Problem details =
Among the records that follow, find the line with "- 💡 Passionate" and the line with "Khursheed 👋🏾 👩🏾‍💻". Set down those lines and all lines between them exactly, without adding anything.

-*-

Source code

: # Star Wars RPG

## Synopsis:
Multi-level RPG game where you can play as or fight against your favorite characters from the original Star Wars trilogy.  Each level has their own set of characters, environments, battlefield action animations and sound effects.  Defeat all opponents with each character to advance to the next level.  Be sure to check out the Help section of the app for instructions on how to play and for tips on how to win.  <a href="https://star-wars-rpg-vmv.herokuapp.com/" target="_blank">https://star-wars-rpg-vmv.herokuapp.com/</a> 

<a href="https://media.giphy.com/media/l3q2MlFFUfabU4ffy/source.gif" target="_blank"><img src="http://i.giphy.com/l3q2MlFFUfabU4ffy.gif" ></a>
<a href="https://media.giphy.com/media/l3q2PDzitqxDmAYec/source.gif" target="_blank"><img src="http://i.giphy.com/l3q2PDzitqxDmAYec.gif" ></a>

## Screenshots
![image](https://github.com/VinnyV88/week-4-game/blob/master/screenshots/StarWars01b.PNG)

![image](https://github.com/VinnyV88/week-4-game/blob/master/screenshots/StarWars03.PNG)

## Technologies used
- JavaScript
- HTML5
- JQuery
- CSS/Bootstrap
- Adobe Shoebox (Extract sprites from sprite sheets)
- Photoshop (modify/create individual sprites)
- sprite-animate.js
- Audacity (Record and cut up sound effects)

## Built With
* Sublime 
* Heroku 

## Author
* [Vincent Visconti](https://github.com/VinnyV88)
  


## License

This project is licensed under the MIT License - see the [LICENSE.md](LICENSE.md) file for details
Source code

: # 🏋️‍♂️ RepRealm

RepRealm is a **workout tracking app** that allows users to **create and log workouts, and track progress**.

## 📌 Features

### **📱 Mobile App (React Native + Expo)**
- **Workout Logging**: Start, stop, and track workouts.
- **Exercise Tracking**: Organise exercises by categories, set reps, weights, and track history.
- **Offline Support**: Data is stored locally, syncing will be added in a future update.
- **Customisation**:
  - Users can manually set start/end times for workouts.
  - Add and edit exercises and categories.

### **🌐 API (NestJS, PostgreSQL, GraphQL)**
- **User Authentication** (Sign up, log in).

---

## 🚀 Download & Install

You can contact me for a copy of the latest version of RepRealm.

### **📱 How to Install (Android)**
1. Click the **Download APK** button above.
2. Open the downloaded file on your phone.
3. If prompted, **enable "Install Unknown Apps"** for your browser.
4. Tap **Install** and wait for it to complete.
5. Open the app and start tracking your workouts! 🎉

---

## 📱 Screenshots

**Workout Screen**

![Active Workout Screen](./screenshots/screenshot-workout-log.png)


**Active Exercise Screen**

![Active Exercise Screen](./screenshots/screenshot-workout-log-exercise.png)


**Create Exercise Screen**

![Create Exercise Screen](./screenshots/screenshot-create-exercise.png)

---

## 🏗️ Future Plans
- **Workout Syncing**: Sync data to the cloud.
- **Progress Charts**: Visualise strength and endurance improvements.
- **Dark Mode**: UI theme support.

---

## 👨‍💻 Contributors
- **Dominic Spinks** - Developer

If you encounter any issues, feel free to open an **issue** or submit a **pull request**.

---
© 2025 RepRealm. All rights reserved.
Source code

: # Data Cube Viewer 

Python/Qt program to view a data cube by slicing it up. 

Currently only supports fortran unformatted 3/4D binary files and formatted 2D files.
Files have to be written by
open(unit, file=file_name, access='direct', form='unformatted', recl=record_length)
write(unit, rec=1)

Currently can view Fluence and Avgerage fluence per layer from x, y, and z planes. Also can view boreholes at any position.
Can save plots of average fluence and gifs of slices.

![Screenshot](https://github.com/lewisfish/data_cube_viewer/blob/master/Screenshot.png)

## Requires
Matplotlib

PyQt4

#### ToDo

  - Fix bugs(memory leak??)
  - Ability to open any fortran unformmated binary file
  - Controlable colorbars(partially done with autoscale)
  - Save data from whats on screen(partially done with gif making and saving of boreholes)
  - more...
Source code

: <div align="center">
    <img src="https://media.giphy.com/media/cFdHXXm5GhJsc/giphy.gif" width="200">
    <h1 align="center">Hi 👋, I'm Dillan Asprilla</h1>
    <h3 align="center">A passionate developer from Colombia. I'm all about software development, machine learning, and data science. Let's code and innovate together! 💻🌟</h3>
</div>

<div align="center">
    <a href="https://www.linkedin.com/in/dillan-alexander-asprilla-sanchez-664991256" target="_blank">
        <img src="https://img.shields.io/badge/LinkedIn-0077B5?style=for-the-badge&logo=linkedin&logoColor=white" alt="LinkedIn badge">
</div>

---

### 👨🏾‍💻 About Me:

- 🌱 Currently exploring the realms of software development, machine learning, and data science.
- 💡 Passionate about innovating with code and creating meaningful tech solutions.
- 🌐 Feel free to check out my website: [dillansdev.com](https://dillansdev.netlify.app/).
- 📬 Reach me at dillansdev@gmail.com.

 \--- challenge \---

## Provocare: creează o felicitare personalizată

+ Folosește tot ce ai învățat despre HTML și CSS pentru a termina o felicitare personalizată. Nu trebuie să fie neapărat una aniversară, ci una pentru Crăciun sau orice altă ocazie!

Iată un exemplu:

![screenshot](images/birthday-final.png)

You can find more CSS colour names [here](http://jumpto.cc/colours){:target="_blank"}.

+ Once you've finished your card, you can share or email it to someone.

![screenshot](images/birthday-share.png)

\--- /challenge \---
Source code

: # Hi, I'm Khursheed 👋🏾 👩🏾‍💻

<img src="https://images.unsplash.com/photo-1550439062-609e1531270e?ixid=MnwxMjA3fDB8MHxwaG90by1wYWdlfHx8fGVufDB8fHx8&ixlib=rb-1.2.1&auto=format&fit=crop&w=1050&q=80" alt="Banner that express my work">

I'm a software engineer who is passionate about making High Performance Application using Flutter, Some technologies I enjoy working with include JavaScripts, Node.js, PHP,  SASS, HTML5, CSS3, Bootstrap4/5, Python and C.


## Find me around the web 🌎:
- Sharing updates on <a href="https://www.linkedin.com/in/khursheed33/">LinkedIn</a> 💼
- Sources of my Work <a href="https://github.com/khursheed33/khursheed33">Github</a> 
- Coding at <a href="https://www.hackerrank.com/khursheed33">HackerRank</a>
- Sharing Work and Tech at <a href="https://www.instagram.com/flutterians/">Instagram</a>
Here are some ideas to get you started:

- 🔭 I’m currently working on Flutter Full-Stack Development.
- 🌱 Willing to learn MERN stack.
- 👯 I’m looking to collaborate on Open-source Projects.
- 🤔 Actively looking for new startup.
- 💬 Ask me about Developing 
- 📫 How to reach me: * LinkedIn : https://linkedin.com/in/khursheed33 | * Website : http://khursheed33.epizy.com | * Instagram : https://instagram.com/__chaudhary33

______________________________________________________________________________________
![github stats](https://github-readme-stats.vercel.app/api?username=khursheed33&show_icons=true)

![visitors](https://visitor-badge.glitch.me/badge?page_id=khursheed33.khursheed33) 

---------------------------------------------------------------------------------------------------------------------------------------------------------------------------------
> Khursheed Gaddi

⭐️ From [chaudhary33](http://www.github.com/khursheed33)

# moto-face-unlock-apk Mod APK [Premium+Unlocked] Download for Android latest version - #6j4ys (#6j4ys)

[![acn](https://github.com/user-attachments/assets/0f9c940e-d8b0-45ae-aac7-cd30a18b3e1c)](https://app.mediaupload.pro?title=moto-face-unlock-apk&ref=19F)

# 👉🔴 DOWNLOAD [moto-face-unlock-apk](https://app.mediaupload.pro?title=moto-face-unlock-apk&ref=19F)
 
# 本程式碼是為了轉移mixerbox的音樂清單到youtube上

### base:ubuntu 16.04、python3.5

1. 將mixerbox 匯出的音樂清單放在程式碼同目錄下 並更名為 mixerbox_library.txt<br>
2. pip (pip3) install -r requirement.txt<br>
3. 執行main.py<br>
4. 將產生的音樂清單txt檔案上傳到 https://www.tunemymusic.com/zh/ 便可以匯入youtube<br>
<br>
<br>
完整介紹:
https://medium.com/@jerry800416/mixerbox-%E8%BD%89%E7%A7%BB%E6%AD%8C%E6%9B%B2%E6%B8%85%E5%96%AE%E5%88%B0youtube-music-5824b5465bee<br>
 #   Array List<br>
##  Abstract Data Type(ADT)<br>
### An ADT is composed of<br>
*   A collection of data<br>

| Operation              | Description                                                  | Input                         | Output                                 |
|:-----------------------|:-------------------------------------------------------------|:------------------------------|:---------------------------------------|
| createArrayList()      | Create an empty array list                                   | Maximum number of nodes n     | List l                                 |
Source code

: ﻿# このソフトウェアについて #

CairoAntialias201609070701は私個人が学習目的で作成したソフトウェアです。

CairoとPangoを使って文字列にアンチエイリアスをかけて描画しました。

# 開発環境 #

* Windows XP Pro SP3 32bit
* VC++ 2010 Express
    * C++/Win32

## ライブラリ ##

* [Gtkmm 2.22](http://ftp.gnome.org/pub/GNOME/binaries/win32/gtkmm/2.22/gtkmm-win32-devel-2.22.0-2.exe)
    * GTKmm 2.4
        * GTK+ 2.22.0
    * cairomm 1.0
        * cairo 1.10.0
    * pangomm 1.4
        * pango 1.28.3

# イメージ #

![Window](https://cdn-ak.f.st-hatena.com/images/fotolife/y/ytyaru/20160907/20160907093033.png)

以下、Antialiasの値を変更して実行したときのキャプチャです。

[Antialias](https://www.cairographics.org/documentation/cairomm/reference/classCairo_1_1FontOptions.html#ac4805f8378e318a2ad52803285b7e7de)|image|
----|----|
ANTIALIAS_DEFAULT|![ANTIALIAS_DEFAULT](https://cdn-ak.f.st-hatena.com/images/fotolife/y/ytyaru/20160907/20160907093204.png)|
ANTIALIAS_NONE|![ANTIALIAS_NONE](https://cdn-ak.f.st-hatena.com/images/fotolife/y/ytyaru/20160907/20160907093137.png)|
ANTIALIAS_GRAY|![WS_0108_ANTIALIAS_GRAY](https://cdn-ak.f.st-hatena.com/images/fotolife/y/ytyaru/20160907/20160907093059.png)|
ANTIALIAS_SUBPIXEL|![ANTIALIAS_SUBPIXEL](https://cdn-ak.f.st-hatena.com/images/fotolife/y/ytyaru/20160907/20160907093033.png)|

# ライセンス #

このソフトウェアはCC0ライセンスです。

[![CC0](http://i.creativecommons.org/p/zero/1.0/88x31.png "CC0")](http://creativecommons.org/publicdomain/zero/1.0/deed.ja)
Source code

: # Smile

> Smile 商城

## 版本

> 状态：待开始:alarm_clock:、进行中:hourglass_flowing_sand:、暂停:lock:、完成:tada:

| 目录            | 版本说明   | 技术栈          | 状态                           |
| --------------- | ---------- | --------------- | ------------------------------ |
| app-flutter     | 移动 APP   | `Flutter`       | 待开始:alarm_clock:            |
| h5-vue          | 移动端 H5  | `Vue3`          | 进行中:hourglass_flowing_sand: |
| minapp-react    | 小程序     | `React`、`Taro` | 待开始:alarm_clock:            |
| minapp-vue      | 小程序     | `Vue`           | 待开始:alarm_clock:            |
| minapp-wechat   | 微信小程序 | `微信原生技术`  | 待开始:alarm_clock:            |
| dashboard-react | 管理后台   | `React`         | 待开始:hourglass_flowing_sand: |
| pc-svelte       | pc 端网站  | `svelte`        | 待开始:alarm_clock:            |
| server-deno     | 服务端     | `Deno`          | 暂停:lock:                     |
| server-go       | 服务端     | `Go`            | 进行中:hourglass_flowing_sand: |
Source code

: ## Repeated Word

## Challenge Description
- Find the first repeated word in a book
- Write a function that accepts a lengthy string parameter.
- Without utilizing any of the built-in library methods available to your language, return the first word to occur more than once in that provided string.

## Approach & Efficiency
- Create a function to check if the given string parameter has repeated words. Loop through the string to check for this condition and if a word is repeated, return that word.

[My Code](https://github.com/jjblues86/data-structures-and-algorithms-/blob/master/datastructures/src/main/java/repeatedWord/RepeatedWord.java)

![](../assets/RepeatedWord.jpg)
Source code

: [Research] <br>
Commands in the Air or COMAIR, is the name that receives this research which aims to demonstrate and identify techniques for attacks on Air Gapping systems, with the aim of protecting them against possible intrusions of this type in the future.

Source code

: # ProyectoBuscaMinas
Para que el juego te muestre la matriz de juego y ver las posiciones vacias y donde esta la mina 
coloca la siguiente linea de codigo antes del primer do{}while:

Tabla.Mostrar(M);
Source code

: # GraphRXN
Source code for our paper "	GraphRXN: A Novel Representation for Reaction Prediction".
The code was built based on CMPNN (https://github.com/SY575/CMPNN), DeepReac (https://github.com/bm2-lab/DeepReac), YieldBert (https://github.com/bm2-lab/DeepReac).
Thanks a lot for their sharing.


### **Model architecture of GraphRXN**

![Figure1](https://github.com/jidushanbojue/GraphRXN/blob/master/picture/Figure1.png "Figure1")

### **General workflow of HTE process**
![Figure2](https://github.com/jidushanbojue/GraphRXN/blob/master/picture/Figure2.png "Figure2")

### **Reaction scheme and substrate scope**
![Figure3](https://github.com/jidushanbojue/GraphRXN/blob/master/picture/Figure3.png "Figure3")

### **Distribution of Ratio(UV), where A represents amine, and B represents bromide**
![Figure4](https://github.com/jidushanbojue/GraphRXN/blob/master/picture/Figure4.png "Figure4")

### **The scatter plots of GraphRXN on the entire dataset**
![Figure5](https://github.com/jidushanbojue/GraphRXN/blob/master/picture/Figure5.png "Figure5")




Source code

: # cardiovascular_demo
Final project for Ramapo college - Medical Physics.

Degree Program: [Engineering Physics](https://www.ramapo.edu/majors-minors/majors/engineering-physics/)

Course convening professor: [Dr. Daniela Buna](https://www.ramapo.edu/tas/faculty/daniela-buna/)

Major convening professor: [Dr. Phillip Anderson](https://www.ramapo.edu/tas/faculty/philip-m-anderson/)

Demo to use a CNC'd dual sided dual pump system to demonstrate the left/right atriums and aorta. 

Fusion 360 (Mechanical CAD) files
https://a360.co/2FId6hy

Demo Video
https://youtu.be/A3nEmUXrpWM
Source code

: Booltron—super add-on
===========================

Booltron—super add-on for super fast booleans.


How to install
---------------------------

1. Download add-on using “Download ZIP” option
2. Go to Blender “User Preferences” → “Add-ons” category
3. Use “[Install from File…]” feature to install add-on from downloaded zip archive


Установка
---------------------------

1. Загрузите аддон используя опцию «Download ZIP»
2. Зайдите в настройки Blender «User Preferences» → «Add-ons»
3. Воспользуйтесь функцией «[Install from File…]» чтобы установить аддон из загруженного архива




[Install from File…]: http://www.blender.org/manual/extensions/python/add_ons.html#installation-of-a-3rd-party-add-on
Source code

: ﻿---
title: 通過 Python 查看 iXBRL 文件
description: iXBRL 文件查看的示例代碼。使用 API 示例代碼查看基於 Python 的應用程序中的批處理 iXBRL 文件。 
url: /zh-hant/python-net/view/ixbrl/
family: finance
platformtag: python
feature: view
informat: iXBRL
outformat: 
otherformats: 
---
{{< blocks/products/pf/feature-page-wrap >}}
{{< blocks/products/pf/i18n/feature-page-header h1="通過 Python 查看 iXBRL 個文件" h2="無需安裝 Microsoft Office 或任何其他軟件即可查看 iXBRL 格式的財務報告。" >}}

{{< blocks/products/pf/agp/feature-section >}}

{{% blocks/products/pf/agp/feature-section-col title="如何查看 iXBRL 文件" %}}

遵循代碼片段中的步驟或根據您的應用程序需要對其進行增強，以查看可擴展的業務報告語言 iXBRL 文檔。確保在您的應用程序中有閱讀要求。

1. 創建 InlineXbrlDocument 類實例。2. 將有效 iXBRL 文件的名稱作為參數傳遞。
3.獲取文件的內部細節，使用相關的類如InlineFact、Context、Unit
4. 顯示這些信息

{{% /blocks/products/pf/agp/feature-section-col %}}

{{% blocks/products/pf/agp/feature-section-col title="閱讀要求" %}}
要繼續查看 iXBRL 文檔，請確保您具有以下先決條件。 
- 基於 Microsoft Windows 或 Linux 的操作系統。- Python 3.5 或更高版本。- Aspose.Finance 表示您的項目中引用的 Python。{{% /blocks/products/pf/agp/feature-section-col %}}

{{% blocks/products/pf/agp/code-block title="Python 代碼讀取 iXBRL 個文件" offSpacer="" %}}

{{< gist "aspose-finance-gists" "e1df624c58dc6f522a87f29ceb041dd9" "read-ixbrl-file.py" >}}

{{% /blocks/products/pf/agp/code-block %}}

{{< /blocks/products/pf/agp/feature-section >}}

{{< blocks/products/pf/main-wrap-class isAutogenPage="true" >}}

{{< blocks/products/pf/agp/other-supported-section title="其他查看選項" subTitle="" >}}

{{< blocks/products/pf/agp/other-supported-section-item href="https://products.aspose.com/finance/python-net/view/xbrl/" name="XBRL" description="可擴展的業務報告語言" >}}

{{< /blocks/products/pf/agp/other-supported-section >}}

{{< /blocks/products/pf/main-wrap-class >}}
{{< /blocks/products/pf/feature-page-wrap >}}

-*-

Result for this task =
- 💡 Passionate about innovating with code and creating meaningful tech solutions.
- 🌐 Feel free to check out my website: [dillansdev.com](https://dillansdev.netlify.app/).
- 📬 Reach me at dillansdev@gmail.com.

 \--- challenge \---

## Provocare: creează o felicitare personalizată

+ Folosește tot ce ai învățat despre HTML și CSS pentru a termina o felicitare personalizată. Nu trebuie să fie neapărat una aniversară, ci una pentru Crăciun sau orice altă ocazie!

Iată un exemplu:

![screenshot](images/birthday-final.png)

You can find more CSS colour names [here](http://jumpto.cc/colours){:target="_blank"}.

+ Once you've finished your card, you can share or email it to someone.

![screenshot](images/birthday-share.png)

\--- /challenge \---
Source code

: # Hi, I'm Khursheed 👋🏾 👩🏾‍💻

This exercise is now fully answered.